● WORK INSTRUCTIONS:
Give the line with "uid|要取得的用户勋章的用户 uid，默认取得当前登录用户可不传" again, along with every line below it to the end of the records, word for word.

BEGIN RECORDS TO USE

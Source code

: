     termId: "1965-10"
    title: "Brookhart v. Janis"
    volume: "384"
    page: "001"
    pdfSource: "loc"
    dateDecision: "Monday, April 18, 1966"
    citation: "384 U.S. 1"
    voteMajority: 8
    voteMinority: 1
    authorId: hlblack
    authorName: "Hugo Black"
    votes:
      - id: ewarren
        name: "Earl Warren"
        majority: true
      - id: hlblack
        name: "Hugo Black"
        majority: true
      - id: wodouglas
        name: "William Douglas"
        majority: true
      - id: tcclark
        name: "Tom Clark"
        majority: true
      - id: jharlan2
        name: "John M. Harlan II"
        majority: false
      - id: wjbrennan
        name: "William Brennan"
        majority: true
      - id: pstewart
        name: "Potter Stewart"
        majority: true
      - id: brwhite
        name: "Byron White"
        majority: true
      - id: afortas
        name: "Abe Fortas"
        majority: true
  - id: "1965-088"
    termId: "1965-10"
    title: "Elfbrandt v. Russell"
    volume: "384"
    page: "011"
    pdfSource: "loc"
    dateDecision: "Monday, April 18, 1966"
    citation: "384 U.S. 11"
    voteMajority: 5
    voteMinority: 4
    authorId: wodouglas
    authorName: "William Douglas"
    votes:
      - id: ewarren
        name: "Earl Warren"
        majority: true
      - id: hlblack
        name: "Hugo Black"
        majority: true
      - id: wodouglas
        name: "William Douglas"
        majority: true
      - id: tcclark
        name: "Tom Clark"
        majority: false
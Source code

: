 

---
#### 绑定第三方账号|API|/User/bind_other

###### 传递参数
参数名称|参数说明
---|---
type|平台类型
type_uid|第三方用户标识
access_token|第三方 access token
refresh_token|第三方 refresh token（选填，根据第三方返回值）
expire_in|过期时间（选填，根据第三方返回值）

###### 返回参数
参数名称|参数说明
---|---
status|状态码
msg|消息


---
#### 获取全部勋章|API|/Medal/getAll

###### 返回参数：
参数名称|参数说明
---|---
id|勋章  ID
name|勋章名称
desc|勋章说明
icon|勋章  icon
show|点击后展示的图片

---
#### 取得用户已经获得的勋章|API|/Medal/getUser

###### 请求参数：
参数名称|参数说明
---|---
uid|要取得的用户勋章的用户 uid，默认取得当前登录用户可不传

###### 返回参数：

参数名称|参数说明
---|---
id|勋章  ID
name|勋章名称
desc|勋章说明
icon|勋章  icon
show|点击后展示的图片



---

END RECORDS TO USE

● SOLUTION TO THE EXERCISE:
uid|要取得的用户勋章的用户 uid，默认取得当前登录用户可不传

###### 返回参数：

参数名称|参数说明
---|---
id|勋章  ID
name|勋章名称
desc|勋章说明
icon|勋章  icon
show|点击后展示的图片



---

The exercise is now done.